G. Hints specific to M1/M2 MacOS

  1. Make sure that your operating system is fully updated.

  2. Ensure Homebrew is installed

    • At least the following packages will be needed: cmake, gmp, bison:

      brew install cmake gmp bison
  3. AFL++ Installation

    1. Option 1 (easy)
      • brew install afl++
      • Note that there is no afl-clang-lto. It is ok, use afl-clang-fast.
      • By default, the afl binaries are in:
        • /opt/homebrew/afl-clang-fast
        • /opt/homebrew/afl-clang-fast++
        • /opt/homebrew/afl-fuzz
    2. Option 2 (compile AFL++ from source, not much harder)
      • The installation instructions for MacOS are here: https://github.com/AFLplusplus/AFLplusplus/blob/stable/docs/INSTALL.md#macos-on-x86_64-and-arm64 but they are a bit out of date, so before following them, first try this:

      • Just download AFL++ source and run make:

        git clone https://github.com/AFLplusplus/AFLplusplus
        cd AFLplusplus
        make
      • If you get the message “LLVM mode could not be built … please install llvm-13”, then make sure that llvm is installed with brew:

        brew install llvm

        then find the llvm-config utility, it should be somewhere like /opt/homebrew/Cellar/llvm/19.1.3/bin/ (the exact path may vary depending on the version of LLMV installed).

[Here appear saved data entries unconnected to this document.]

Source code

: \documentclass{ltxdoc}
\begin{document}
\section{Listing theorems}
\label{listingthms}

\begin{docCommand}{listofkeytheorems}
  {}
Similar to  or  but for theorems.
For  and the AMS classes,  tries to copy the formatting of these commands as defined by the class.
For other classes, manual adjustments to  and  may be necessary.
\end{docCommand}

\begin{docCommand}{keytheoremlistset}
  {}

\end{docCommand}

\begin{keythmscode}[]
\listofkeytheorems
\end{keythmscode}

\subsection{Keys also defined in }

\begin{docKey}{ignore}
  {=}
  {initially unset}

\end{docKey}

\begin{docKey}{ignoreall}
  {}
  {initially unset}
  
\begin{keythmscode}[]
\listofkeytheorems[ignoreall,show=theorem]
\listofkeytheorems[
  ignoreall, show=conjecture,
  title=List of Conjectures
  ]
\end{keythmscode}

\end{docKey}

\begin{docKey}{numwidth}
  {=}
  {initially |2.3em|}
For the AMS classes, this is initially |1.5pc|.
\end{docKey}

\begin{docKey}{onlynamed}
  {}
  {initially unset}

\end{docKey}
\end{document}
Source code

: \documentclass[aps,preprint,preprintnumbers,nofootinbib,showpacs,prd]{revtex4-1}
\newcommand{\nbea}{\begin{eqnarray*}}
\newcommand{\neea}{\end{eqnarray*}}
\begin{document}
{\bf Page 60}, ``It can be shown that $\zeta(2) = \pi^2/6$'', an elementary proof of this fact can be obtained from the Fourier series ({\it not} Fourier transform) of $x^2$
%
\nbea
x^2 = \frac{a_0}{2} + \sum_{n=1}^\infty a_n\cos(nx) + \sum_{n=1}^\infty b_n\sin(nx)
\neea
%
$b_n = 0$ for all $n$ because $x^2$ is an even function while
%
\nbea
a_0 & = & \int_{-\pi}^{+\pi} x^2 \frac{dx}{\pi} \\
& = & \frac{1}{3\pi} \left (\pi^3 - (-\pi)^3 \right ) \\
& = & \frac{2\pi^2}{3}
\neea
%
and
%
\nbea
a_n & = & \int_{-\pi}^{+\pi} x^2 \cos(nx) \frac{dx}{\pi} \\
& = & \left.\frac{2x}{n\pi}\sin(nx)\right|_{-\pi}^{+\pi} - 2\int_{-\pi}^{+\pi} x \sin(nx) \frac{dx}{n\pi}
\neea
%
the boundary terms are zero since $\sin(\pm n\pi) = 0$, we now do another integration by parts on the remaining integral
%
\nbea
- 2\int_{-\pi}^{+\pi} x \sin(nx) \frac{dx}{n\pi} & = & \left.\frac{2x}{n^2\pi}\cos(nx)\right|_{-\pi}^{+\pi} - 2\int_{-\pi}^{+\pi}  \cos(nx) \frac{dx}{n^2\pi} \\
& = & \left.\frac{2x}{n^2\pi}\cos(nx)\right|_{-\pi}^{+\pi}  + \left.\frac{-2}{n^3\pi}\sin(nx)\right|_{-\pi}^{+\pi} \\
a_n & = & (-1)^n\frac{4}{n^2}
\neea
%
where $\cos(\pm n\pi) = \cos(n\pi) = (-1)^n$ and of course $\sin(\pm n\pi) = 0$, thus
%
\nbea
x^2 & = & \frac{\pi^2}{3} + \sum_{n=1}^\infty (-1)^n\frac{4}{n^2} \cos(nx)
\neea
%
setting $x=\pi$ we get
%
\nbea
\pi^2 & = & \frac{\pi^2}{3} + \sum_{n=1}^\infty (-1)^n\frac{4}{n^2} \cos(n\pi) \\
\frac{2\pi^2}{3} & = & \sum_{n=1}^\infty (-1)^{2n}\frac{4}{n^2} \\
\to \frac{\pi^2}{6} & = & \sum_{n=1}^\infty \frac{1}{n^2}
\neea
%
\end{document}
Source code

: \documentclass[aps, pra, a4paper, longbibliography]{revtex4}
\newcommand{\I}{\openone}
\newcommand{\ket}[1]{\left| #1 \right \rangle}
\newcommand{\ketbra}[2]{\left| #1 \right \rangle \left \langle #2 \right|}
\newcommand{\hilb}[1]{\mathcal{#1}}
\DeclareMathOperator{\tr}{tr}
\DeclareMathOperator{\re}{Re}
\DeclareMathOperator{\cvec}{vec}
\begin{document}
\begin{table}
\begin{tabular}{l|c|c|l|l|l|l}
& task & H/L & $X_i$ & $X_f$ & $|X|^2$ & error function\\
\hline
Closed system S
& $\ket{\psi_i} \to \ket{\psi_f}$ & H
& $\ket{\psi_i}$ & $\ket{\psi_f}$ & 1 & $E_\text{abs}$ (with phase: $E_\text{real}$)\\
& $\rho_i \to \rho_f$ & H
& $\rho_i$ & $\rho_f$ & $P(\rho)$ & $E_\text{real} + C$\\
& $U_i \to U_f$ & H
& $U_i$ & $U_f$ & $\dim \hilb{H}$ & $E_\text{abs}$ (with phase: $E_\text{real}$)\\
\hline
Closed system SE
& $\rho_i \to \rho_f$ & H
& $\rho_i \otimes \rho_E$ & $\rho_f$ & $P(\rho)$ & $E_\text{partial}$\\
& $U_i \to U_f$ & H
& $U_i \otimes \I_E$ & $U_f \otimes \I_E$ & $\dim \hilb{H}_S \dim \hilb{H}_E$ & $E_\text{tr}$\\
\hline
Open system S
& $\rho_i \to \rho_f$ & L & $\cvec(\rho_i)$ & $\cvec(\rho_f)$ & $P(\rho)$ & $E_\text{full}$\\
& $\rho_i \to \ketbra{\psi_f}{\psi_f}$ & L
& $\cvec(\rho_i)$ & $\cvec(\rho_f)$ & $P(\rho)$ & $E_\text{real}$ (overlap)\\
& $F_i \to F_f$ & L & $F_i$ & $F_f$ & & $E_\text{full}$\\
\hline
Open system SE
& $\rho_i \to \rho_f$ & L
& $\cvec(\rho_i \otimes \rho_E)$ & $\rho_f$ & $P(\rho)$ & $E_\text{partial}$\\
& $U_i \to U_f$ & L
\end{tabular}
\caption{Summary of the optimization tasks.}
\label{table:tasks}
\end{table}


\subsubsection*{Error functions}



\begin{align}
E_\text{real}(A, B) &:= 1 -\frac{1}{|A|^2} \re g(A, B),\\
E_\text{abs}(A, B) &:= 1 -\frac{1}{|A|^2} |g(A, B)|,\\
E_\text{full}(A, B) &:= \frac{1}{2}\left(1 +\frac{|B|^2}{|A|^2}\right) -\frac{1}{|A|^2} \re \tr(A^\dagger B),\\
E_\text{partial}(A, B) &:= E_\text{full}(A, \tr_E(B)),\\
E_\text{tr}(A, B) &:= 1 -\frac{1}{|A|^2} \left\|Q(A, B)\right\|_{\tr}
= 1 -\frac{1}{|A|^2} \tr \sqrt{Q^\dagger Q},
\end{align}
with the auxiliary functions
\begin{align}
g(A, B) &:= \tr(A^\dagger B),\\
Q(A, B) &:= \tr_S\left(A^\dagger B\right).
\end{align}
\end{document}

        Then, try to run AFL++’s Makefile again, but specifying where it can find llvm-config, like:

        LLVM_CONFIG=/opt/homebrew/Cellar/llvm/19.1.3/bin/llvm-config   make
      • You may get a message “LLVM LTO mode could not be build”. You can safely ignore this.

      • Test failure messages containing “assembler command failed” can be ignored as well, as long as you get afl-clang-fast and afl-clang-fast++.

      • Note the full paths of the afl-clang-fast and afl-clang-fast++ executable binaries. You will need them later.

  4. SCIP compilation

    • Download SCIP optimization suite: curl -O "https://scipopt.org/download/release/scipoptsuite-9.1.1.tgz"
    • Build with cmake (see non-platform-specific hints above).
  5. If you are on an M1/M2 Mac (not Intel-based) and see a message

    ld: unsupported tapi file type '!tapi-tbd' in YAML file

    when trying to compile, then something went wrong with you system configuration. Find out where the ld utility is located by running:

    which ld

    You should get /opt/homebrew/bin/ld or /usr/local/bin/ld (or possibly /usr/bin/ld) but not anything to do with conda. If you see conda in ld’s path, then you must disable Anaconda.

    conda deactivate

    Note that even if it is deactivated now, Anaconda may have interferred with how LLVM, clang and AFL++ were installed. You may have, for example to re-run, with Anaconda deactivated,

    brew install afl++
  6. To get a stack trace, you can use lldb with the following command:

    lldb path/to/bin/scip -o 'run -f path/to/crash/file.mps' -o 'bt' -o 'quit'

    where you need to adjust path/to/bin/scip and -f path/to/crash/file.mps to your specific needs. Explanations:

    • We pass to lldb the path to the binary executable (and, optionally, additional parameters).
    • By default, lldb starts in an interactive mode in which we can type commands. The -o command command-line parameter is equivalent to typing command in interactive mode.
    • The run commands tells lldb to run the executable. We type after run the parameters we want to pass to the executable. In our case, we could want scip to read and solve a file, hence -f path/to/crash/file.mps.
    • The bt commands tells lldb to print the stack trace.
    • The quit commands prevents lldb from entering interactive mode.